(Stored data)

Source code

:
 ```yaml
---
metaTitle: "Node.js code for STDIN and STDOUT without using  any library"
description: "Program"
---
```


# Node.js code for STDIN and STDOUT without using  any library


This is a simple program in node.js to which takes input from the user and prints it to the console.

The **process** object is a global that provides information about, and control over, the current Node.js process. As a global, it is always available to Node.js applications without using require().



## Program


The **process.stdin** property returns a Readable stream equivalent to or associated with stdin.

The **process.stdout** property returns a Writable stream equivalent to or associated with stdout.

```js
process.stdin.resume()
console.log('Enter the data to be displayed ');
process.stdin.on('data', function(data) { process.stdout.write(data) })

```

- **ASSIGNMENT**: Work out how many lines in the data include "process". Answer with the number only.

- **EXERCISE RESPONSE**: 5